Looks like a good saw, decent HP and it looks standard. I think it would be a good purchase, good price. The info provided was good, they had a good video on setup and truing which is helpful. Or it could make you wonder why they needed to add a tuneup video to a new saw?


----------



## recycle1943 (Dec 16, 2013)

Roge - about a year ago I bought a used 5hp unisaw, actually I bought most of his shop just to get individual prices down and ended up selling everything on CL and made a few $$$ in the process. 
Point is, you might be better off looking at used and get a better unit for the same money as new.


----------



## MrUnix (May 18, 2012)

> Thnx for your thoughts guys. Unfortunately, budget is a big part of the choice as well. I still haven t made my mind up yet. I m appreciating all ya lls inputs and thoughts
> - Roger


Then you can't beat getting a used machine. Even if you wind up wanting a different machine, you can usually re-sell it to recover most, if not all, of the money you paid for it (which is not possible if you buy new). You will also get twice the machine for half the price or less if you play your cards right.

Cheers,
Brad

PS: I'm surprised the standard Grizzly advertisement pictures haven't been posted by the usual suspects yet


----------



## Picken5 (Jan 12, 2011)

Roger, I bought a Grizzly G0690 shortly after we moved to Kansas. The 690 is a cabinet saw, not a hybrid such as the one you're considering so mine is a bit more expensive, but I got it for a couple of hundred less when they had that model on sale. And mine was prewired for 220 and I have it on a dedicated 220v 20A circuit like you're planning. No issues receiving it, assembling it or setting it up. Based on my experience, Grizzly makes some very good table saws.


----------



## Kentuk55 (Sep 21, 2010)

Thnx for all ya'll's thoughts and comments, and for your thoughts Brad. I've been a "used" buyer most of my life. I want something new and shiney.. LOL
Howard.

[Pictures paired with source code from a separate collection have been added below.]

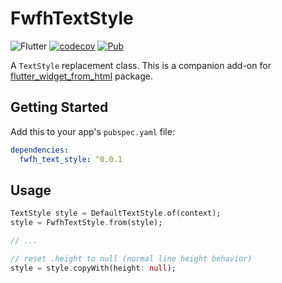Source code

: # FwfhTextStyle

![Flutter](https://github.com/daohoangson/flutter_widget_from_html/workflows/Flutter/badge.svg)
[![codecov](https://codecov.io/gh/daohoangson/flutter_widget_from_html/branch/master/graph/badge.svg)](https://codecov.io/gh/daohoangson/flutter_widget_from_html)
[![Pub](https://img.shields.io/pub/v/fwfh_text_style.svg)](https://pub.dev/packages/fwfh_text_style)

A `TextStyle` replacement class.
This is a companion add-on for [flutter_widget_from_html](https://pub.dev/packages/flutter_widget_from_html) package.

## Getting Started

Add this to your app's `pubspec.yaml` file:

```yaml
dependencies:
  fwfh_text_style: ^0.0.1
```

## Usage

```dart
TextStyle style = DefaultTextStyle.of(context);
style = FwfhTextStyle.from(style);

// ...

// reset .height to null (normal line height behavior)
style = style.copyWith(height: null);
```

It's always good to hear statements like that.


----------



## Kentuk55 (Sep 21, 2010)

Just a few hours ago, I pushed the "place your order now" button for this:
http://www.grizzly.com/products/10-3-HP-240V-Cabinet-Left-Tilting-Table-Saw/G1023RL
I really liked the specs and all the reviews on it. I hope Grizzly comes through. I'll find out when it gets to my place. Now I need about a few dozen Guinness' to help get my brain back together. Thnx everybody.


----------



## andy_P (Aug 13, 2009)

Roger, I notice that Boxguy mentioned it a while back and was backed up by a later post. I too have been considering a new table saw. I have a Delta Contractor model I've had for at least 15 to 29 years. You know what happens when you "think" you know what you are doing so well that you take chances; well, that thought, my age and a lot of conversations with experts…..I mean real experts… is making me look no further than the best SawstopI can afford. Whether or not I ever get it will depend on the chief accountant in the household ….....know what I mean?


----------



## kdc68 (Mar 2, 2012)

> Just a few hours ago, I pushed the "place your order now" button for this:
> http://www.grizzly.com/products/10-3-HP-240V-Cabinet-Left-Tilting-Table-Saw/G1023RL
> I really liked the specs and all the reviews on it. I hope Grizzly comes through. I ll find out when it gets to my place. Now I need about a few dozen Guinness to help get my brain back together. Thnx everybody.
> 
> - Roger


v
Nice !.....Congrats man !


----------



## JoeLyddon (Apr 22, 2007)

*Congratulations! *

I think you will be VERY HAPPY with it…

*Enjoy & Be Safe!
*


----------